#### WHAT THE EXERCISE ASKS:
For the entries below, the result should be an exact transcription of the lines from the one with "simple AJAX calls)." up to and including the one with "### Plugin Loading Verification", and only those.

(Saved entries)
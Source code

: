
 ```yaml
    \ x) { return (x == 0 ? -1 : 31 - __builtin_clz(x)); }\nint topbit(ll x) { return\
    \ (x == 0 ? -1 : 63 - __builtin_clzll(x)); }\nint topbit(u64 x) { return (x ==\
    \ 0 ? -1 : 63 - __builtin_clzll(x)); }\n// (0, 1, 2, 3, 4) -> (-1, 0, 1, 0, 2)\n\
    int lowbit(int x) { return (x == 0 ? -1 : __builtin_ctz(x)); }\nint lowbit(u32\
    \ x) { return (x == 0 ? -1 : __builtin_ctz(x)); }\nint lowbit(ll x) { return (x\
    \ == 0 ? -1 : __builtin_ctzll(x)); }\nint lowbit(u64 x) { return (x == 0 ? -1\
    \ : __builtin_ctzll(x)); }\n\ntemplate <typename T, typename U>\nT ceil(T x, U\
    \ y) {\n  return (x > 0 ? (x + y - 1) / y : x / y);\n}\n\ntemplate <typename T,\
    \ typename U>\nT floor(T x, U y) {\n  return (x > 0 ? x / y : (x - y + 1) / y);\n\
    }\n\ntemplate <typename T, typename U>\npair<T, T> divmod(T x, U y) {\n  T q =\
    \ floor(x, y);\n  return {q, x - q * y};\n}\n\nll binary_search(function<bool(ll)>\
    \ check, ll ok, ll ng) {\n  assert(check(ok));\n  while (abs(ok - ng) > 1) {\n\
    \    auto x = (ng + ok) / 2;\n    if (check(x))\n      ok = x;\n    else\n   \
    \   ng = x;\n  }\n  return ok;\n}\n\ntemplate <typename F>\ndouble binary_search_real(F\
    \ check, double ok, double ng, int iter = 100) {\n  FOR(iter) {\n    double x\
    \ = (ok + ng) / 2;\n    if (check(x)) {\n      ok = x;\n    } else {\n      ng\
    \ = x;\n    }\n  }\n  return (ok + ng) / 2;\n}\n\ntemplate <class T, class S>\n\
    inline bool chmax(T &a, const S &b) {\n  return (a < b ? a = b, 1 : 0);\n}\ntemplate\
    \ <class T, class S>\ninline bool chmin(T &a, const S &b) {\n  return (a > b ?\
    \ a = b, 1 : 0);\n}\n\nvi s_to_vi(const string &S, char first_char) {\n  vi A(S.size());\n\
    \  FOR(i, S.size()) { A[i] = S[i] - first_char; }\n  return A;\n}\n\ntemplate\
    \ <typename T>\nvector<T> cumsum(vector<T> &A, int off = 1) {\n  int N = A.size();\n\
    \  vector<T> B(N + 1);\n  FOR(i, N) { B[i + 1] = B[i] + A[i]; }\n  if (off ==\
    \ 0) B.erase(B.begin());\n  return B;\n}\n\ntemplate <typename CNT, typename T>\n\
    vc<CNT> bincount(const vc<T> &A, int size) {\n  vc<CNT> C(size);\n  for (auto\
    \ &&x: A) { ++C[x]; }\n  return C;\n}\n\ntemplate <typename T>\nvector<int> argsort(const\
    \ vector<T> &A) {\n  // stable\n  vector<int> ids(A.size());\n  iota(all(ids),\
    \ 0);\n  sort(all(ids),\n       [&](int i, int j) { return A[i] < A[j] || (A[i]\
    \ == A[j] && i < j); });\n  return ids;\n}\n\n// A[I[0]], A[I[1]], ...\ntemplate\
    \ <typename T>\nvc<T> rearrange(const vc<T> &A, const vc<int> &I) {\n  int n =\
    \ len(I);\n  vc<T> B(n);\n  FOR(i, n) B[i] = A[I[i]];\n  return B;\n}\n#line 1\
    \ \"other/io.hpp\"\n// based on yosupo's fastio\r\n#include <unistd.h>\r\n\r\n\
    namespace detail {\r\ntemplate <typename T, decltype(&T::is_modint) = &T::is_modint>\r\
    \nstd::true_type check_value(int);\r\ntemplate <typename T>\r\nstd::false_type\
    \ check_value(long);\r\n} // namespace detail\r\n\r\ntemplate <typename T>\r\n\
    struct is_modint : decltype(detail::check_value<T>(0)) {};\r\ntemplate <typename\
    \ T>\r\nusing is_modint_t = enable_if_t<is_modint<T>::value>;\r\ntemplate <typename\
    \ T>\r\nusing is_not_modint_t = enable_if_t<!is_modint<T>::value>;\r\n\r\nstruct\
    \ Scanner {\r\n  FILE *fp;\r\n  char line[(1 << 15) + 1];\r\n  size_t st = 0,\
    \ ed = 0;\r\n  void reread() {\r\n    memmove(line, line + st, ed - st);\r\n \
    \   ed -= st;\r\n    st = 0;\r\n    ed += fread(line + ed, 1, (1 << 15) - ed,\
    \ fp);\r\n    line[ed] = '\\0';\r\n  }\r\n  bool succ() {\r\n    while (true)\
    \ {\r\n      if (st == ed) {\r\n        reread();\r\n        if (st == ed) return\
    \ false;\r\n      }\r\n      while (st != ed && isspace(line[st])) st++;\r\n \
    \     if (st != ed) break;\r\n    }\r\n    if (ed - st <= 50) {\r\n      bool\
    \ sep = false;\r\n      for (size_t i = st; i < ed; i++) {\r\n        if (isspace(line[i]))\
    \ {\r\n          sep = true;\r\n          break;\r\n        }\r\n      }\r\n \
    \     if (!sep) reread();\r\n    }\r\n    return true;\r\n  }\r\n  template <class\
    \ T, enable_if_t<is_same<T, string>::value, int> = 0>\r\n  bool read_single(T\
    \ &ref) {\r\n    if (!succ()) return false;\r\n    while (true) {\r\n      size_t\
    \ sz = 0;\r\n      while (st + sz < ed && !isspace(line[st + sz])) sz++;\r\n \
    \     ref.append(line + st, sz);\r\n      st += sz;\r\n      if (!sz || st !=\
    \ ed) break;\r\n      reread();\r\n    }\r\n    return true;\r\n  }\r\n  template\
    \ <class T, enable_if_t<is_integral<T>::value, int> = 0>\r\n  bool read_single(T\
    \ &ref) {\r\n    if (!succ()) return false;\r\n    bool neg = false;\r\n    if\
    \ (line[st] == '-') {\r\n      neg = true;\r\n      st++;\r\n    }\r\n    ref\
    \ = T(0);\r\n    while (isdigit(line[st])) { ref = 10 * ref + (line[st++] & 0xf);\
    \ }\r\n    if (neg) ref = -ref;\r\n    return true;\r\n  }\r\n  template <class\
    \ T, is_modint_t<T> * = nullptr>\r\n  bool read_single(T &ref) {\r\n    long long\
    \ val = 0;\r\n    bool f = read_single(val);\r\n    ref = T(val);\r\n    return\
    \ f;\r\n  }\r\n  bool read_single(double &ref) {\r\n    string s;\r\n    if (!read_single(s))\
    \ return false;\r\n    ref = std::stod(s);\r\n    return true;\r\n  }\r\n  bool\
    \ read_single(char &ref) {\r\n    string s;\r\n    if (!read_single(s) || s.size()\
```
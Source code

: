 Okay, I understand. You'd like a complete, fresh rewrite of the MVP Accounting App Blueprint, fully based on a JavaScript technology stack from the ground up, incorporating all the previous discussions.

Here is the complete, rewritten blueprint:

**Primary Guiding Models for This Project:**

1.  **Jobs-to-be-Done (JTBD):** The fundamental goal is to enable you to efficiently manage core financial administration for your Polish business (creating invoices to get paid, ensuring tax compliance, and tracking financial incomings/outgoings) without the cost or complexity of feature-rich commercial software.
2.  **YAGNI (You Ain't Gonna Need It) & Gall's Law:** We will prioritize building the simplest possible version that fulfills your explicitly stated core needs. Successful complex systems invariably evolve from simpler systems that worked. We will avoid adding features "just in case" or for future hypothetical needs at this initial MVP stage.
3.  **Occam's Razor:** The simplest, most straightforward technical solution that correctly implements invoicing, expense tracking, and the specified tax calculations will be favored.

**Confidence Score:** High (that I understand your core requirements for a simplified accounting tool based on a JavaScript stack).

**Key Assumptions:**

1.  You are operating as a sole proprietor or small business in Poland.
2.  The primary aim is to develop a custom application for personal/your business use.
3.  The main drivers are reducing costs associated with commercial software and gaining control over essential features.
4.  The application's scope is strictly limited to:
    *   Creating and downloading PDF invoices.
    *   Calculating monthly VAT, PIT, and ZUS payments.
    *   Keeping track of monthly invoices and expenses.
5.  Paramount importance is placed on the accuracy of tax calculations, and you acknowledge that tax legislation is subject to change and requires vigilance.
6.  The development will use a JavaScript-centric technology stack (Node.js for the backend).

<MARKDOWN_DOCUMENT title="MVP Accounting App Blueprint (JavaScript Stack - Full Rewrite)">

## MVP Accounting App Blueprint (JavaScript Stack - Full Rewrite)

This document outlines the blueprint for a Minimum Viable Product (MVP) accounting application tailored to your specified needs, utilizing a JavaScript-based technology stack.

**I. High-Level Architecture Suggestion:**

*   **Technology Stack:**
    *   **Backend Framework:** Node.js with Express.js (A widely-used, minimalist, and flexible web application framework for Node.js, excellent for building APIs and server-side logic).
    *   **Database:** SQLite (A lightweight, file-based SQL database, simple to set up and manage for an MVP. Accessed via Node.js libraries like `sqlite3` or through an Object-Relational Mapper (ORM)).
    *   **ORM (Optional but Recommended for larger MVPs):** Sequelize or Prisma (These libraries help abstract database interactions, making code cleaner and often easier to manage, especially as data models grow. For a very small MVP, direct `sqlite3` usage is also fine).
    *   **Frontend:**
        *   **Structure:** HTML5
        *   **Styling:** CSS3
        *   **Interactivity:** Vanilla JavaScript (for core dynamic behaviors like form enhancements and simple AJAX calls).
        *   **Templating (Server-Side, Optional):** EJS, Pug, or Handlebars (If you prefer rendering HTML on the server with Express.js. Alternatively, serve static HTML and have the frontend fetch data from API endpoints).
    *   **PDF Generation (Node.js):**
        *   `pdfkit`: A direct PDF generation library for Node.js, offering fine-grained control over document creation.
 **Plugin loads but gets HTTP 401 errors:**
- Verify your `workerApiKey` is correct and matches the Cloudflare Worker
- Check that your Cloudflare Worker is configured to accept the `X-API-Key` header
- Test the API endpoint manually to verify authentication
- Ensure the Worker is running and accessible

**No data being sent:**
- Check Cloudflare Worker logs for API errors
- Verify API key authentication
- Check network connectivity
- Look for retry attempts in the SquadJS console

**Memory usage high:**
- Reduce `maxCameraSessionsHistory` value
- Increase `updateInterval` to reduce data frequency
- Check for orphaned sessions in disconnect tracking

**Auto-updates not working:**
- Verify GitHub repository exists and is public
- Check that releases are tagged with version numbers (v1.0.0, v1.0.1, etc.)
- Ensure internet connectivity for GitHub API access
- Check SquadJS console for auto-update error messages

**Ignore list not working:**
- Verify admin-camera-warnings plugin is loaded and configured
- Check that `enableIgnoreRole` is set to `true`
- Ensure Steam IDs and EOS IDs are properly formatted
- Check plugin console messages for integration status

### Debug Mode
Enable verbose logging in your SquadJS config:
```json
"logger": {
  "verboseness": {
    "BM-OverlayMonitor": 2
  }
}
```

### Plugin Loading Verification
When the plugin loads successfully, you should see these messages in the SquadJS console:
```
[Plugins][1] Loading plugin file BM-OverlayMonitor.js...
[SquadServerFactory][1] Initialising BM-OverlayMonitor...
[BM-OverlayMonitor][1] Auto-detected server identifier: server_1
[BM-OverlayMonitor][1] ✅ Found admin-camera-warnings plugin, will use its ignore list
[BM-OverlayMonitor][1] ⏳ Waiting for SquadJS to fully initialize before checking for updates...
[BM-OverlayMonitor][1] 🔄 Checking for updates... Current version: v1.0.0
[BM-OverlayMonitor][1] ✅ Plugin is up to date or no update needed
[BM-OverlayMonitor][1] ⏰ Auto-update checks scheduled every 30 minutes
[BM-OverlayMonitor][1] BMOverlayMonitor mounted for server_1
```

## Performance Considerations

#### ANSWER SPACE:
        *   **Interactivity:** Vanilla JavaScript (for core dynamic behaviors like form enhancements and simple AJAX calls).
        *   **Templating (Server-Side, Optional):** EJS, Pug, or Handlebars (If you prefer rendering HTML on the server with Express.js. Alternatively, serve static HTML and have the frontend fetch data from API endpoints).
    *   **PDF Generation (Node.js):**
        *   `pdfkit`: A direct PDF generation library for Node.js, offering fine-grained control over document creation.
 **Plugin loads but gets HTTP 401 errors:**
- Verify your `workerApiKey` is correct and matches the Cloudflare Worker
- Check that your Cloudflare Worker is configured to accept the `X-API-Key` header
- Test the API endpoint manually to verify authentication
- Ensure the Worker is running and accessible

**No data being sent:**
- Check Cloudflare Worker logs for API errors
- Verify API key authentication
- Check network connectivity
- Look for retry attempts in the SquadJS console

**Memory usage high:**
- Reduce `maxCameraSessionsHistory` value
- Increase `updateInterval` to reduce data frequency
- Check for orphaned sessions in disconnect tracking

**Auto-updates not working:**
- Verify GitHub repository exists and is public
- Check that releases are tagged with version numbers (v1.0.0, v1.0.1, etc.)
- Ensure internet connectivity for GitHub API access
- Check SquadJS console for auto-update error messages

**Ignore list not working:**
- Verify admin-camera-warnings plugin is loaded and configured
- Check that `enableIgnoreRole` is set to `true`
- Ensure Steam IDs and EOS IDs are properly formatted
- Check plugin console messages for integration status

### Debug Mode
Enable verbose logging in your SquadJS config:
```json
"logger": {
  "verboseness": {
    "BM-OverlayMonitor": 2
  }
}
```

### Plugin Loading Verification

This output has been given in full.